Marriage, Balance and Letting Wrestling Stop Being “Everything”
Some of the most striking honesty in the interview doesn’t involve another wrestler at all—it’s about John Cena the person. He openly admits that for years he was a self-described workaholic, obsessed with being the hardest worker in the room. That mindset drove him to the top of WWE and into Hollywood, but it also left him isolated. At one point, he looked around and realized he had “no connection” in his life.
Recent coverage of the Insight appearance and his other retirement-week interviews has highlighted how profoundly marriage to Shay Shariatzadeh changed that. Cena explains that their relationship taught him to prioritize connection and balance over constant grind, and that now, her opinion is the only approval he truly needs.
That shift mirrors his approach to retirement itself. On Insight, he says his body feels awful after 18 matches this year, that it takes longer to warm up and longer to recover, and yet he’s at peace. There is, in his words, “no chance” he wrestles again. He’s excited for life after wrestling, grateful that this chapter doesn’t have to define his entire existence, and acutely aware of how many legends have struggled to walk away.
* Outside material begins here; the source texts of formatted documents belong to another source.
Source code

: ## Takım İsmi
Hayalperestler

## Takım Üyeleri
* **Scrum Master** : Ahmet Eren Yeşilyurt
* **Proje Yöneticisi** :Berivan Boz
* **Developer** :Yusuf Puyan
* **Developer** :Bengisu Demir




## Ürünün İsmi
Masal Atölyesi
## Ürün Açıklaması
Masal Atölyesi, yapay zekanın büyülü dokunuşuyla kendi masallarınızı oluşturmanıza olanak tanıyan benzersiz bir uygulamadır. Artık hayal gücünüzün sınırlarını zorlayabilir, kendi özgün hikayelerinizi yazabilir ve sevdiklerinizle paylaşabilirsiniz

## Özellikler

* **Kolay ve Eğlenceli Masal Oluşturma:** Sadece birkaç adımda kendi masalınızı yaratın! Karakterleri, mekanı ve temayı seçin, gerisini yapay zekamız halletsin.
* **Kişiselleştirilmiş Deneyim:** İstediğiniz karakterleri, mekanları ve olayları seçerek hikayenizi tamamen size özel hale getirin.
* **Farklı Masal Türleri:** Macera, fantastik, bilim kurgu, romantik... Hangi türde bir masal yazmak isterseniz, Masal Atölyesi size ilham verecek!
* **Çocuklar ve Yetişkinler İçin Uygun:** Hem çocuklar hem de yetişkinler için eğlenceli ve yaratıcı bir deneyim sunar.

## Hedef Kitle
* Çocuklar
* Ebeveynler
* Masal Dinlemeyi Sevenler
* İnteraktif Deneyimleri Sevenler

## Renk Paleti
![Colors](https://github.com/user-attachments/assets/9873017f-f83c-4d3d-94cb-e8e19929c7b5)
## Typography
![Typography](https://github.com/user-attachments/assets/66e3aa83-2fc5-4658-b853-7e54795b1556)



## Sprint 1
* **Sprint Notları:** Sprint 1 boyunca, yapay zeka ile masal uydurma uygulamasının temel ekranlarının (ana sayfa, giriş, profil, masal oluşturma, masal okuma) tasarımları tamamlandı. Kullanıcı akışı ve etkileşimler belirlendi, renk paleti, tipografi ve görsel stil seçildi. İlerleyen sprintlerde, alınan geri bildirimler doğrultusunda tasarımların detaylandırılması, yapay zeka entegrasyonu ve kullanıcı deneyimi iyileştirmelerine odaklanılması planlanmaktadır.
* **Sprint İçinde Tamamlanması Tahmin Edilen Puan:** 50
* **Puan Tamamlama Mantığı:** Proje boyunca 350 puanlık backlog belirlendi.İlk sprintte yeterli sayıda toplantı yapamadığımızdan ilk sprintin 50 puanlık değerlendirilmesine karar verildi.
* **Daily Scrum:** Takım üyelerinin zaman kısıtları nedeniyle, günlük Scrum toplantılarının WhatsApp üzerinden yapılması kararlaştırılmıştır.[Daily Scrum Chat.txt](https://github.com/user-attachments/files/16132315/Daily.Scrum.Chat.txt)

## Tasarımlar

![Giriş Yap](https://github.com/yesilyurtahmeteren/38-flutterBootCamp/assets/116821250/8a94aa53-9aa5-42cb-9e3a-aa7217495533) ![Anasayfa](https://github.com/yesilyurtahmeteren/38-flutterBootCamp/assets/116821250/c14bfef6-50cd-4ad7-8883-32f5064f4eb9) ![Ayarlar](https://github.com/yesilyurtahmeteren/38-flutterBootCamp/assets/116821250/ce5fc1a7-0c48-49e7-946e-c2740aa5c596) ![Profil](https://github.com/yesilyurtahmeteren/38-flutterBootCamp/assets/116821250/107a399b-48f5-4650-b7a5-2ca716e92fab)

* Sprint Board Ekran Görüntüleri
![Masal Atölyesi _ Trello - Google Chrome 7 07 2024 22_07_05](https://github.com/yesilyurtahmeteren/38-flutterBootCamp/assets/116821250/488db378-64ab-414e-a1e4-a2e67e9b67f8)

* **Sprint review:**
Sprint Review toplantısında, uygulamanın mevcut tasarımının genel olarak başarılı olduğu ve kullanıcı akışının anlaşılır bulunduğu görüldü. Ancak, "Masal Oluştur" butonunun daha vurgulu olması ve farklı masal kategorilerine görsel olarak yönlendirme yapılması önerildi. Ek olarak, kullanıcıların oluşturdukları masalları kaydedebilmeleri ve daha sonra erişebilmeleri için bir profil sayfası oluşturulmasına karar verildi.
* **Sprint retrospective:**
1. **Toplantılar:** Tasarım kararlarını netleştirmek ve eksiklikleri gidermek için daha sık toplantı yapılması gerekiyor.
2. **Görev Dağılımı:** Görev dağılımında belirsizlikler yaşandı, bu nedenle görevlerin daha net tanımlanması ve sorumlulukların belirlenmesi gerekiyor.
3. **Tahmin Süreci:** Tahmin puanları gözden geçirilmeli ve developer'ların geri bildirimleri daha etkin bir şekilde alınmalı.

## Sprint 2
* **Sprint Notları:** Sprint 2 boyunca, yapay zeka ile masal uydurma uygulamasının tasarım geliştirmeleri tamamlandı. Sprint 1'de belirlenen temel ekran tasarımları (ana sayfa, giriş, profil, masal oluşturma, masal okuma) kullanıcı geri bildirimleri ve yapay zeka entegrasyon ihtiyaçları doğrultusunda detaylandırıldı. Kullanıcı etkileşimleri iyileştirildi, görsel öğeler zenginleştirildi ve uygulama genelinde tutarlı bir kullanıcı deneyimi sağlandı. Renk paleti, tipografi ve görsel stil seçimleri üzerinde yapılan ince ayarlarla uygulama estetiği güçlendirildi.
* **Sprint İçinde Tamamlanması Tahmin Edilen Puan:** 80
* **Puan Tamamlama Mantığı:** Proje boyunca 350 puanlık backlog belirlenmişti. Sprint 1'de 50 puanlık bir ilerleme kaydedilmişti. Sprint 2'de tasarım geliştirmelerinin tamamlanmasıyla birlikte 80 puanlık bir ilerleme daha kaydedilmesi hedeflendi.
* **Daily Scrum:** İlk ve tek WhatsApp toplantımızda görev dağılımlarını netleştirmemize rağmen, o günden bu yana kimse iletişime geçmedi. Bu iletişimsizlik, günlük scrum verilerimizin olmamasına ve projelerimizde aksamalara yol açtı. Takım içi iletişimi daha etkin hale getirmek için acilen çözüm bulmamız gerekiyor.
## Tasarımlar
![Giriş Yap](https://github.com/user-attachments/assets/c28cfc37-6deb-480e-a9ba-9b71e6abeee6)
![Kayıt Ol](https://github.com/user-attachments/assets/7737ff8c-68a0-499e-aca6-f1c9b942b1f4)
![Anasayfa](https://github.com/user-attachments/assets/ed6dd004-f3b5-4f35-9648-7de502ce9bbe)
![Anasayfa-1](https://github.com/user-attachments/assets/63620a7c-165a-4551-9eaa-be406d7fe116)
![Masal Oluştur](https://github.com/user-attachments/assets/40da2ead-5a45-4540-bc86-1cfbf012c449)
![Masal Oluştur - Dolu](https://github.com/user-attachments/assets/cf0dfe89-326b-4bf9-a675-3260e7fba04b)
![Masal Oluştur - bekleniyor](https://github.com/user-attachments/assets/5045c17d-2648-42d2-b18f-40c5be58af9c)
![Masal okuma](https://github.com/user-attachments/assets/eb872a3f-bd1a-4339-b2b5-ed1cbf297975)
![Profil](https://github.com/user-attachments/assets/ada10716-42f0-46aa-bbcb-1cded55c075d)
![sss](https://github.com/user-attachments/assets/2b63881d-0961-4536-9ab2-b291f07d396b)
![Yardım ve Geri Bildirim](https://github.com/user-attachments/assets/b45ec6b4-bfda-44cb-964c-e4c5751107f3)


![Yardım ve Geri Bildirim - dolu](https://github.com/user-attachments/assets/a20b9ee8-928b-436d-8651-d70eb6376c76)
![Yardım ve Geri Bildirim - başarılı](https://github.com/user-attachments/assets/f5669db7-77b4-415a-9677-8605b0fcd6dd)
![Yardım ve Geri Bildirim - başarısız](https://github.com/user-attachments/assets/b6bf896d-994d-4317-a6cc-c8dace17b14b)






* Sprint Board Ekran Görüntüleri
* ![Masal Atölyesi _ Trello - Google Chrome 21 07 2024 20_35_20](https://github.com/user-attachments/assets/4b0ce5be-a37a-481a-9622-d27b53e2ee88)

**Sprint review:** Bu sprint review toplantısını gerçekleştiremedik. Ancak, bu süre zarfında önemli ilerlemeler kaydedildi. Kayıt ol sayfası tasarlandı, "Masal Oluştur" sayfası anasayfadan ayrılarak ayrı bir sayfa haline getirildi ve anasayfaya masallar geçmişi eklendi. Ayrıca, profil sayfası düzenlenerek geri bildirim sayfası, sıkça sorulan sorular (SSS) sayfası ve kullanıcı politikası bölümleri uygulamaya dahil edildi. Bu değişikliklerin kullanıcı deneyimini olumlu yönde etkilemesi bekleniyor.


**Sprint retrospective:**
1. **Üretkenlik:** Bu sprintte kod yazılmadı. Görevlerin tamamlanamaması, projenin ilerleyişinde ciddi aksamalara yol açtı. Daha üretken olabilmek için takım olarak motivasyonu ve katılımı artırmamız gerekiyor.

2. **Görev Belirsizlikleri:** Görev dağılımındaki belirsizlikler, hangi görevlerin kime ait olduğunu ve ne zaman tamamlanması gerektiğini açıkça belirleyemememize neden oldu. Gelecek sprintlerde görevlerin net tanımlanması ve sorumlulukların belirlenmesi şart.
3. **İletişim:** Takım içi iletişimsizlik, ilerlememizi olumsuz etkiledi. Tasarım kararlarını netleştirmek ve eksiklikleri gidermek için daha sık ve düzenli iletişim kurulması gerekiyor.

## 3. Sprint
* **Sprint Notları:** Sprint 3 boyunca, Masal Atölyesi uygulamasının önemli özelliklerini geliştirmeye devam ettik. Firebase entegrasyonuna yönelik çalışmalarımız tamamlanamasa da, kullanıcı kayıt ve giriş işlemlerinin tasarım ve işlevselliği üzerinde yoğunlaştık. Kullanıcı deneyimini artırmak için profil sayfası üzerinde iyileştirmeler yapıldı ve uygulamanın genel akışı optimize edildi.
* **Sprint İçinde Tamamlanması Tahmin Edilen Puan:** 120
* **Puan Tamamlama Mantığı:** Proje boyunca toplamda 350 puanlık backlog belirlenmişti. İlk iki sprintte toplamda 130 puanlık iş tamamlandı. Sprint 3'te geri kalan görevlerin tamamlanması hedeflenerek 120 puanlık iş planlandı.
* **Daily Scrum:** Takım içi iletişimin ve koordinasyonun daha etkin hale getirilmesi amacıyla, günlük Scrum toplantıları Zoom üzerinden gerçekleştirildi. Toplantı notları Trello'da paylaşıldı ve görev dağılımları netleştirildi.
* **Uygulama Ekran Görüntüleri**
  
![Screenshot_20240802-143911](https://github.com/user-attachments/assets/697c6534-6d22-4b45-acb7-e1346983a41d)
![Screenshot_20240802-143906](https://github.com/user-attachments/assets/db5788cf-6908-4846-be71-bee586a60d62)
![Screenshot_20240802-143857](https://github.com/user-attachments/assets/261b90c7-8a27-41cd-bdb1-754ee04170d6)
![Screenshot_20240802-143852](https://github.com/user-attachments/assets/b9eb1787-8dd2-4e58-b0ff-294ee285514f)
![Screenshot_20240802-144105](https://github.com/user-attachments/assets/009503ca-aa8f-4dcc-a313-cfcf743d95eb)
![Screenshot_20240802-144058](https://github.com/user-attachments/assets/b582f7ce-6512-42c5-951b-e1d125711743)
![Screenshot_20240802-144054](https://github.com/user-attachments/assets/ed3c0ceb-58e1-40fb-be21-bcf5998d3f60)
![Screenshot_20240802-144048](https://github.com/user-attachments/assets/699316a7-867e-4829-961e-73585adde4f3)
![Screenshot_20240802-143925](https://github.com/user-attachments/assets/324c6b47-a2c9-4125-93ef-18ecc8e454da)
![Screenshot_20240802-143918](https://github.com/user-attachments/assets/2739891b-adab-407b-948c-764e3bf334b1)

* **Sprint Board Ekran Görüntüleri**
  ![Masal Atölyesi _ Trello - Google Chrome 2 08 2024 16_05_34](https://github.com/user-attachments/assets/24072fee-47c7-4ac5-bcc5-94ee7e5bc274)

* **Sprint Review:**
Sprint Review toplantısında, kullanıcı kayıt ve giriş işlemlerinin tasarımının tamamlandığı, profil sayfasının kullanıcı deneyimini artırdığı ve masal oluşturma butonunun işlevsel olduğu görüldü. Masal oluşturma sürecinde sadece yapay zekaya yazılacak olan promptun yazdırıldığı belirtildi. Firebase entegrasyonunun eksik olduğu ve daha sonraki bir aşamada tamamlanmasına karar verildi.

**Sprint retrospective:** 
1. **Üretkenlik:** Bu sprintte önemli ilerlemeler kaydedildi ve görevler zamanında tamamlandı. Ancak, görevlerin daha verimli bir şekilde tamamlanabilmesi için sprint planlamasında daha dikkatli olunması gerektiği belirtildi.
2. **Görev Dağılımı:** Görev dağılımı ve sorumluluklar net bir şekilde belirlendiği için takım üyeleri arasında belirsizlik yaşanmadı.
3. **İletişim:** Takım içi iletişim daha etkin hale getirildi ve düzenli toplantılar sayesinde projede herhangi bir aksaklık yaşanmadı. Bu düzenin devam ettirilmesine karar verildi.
A Farewell Built on Gratitude, Not Regret
By the time the conversation wraps, you’re left with a portrait of a man who has thought deeply about how he wants to exit.
He planned this farewell tour years in advance. He was willing to turn heel in a way that intentionally “ruined” the product for a while to tell a bigger story. He asked that his final show be about the future, not a parade of his own highlights. He cried watching CM Punk find redemption. He used his last runs with major titles to elevate Dominik Mysterio and whoever eventually surpasses him at 18 world championships. And he’s finally learned to let wrestling be something he did, not the only thing he is.
For all of that—and for giving him the space to say it out loud—both John Cena and this moment in wrestling history owe a big nod to Chris Van Vliet and Insight with Chris Van Vliet, which continues to be one of the industry’s most essential long-form platforms for conversations like this.
If you’re a fan trying to make sense of what this final week means, this interview is required viewing.